Tuesday, March 3, 2009

Why Are Some Paintings Special?


Artists who paint for the sheer love of creating art paint what we love. We are driven to produce beauty and we always hope that someone will come along who loves our work as much as we love the act of creating it. Whether or not that happens, we keep on painting.

Many of our paintings never find a home while others seem to fly out the door or off the walls of a gallery almost as soon as they are finished. Once in a while, a particular painting becomes a personal favorite. There is something about it that says, "I am special." If asked, we would be hard pressed to say exactly what it is that makes this one painting different from all the others.

My latest painting is both an inspiration and an experiment. It came about one evening while I was preparing for a long telephone chat with my friend, Camilla Perrill, who spends her winters in Florida. Camilla and I share wine time. Wine time in our households begins at 5:00 p.m. - kind of a joke that has evolved as a good time to sit down and enjoy our glass of wine before dinner. Sometimes Camilla calls at wine time and sometimes she doesn't call until wine:thirty or I might call her at wine:forty-five. We like to say that we enjoy having wine together apart. It's our special time.

On this particular evening, I had barely settled into Carl's recliner when an unexpected streak of sunshine came streaming through the window and turned all of the objects on the table beside me into a fantasy of light. I grabbed the camera and took a picture, one-handedly, while talking to Camilla. That was the inspiration for the above painting.

The experimental part came when I began the painting. One tried and tested technique for creating a focal point is to surround it with darker values. Those darker values make the viewer's eye go directly to the lighter part of the painting. I wanted the shadowy figure in the background to be my focal point but it was surrounded by bright, bouncing light. Would the same theory work in reverse? I wasn't so sure. My other challenge was that I have never attempted to paint so many clear, crystal objects – especially while looking at a blurry, out-of-focus photograph. It was a recipe for disaster. Instead, the painting does everything I want it to do. It is one of my favorites.

I took it to our Southern Colours session last Friday where it was pronounced a success. Several of my most talented artist friends announced, without my asking, that their attention goes directly to my shadowy figure in the background. Carl loves it. I love it. But even better, Father Paddy loves it so much he immediately asked to purchase it. I had to tell him that it is already committed to a gallery but, if it doesn't sell there, he will get first dibs.

I named the painting 'Bird Girl' because the shadowy figure is a replica of a famous statue in an old Savannah cemetery. She stands on our fireplace hearth. The original Bird Girl was featured on the cover of the novel, "Midnight in the Garden of Good and Evil" and was in the movie of the same name.

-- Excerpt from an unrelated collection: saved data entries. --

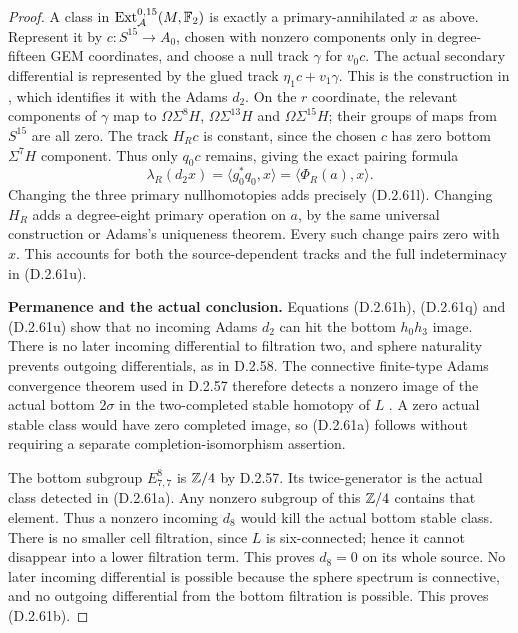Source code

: \begin{proof}
A class in $\operatorname{Ext}^{0,15}_{\mathcal A}(M,\mathbb F_2)$
is exactly a primary-annihilated $x$ as above.
Represent it by $c:S^{15}\to A_0$, chosen with nonzero
components only in degree-fifteen GEM coordinates, and
choose a null track $\gamma$ for $v_0c$.
The actual secondary differential is represented by
the glued track $\eta_1c+v_1\gamma$.
This is the construction in
\cite[equation~(4.1), Theorem~4.2, and Theorem~7.3 with
its proof, pp.~13--15 and 19--21]{EH5BauesJibladze2004},
which identifies it with the Adams $d_2$.
On the $r$ coordinate, the relevant components of
$\gamma$ map to
$\Omega\Sigma^8H$, $\Omega\Sigma^{13}H$ and
$\Omega\Sigma^{15}H$; their groups of maps from
$S^{15}$ are all zero.  The track $H_Rc$ is constant,
since the chosen $c$ has zero bottom $\Sigma^7H$
component.  Thus only $q_0c$ remains, giving the exact
pairing formula
\[
       \lambda_R(d_2x)
          =\langle g_0^*q_0,x\rangle
          =\langle\Phi_R(a),x\rangle.
       \tag{D.2.61u}
\]
Changing the three primary nullhomotopies adds precisely
\textup{(D.2.61l)}.  Changing $H_R$ adds a degree-eight
primary operation on $a$, by the same universal
construction or Adams's uniqueness theorem.
Every such change pairs zero with $x$.
This accounts for both the source-dependent tracks
and the full indeterminacy in \textup{(D.2.61u)}.

\medskip\noindent
\textbf{Permanence and the actual conclusion.}
Equations \textup{(D.2.61h)}, \textup{(D.2.61q)} and
\textup{(D.2.61u)} show that no incoming Adams $d_2$
can hit the bottom $h_0h_3$ image.
There is no later incoming differential to filtration
two, and sphere naturality prevents outgoing
differentials, as in D.2.58.
The connective finite-type Adams convergence theorem
used in D.2.57 therefore detects a nonzero image of the
actual bottom $2\sigma$ in the two-completed stable
homotopy of $L$
\cite[Part~III, Theorem~15.1 and its construction,
pp.~370--377]{EH5Adams1974AHSS}.
A zero actual stable class would have zero completed
image, so \textup{(D.2.61a)} follows without requiring
a separate completion-isomorphism assertion.

The bottom subgroup $E^8_{7,7}$ is $\mathbb Z/4$ by D.2.57.
Its twice-generator is the actual class detected in
\textup{(D.2.61a)}.  Any nonzero subgroup of this
$\mathbb Z/4$ contains that element.  Thus a nonzero incoming
$d_8$ would kill the actual bottom stable class.
There is no smaller cell filtration, since $L$ is
six-connected; hence it cannot disappear into a lower
filtration term.  This proves $d_8=0$ on its whole
source.  No later incoming differential is possible
because the sphere spectrum is connective, and no
outgoing differential from the bottom filtration is
possible.  This proves \textup{(D.2.61b)}.


\end{proof}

Father Paddy didn't ask the name of the painting – he wants it, no matter what. Now I wonder what would attract a Catholic priest from Ireland to this particular painting? Why would he immediately love it? After looking at it carefully, I think it might be that he sees a lot of symbolism in it. There is the glass of wine, perhaps symbolic of the chalice or the water into wine Bible story. He may be seeing the shadowy figure as symbolic of the Madonna and the globe as representative of the world. Or maybe he just loves it without really knowing why.

I'm going to ask him one of these days. Meanwhile, what do you think?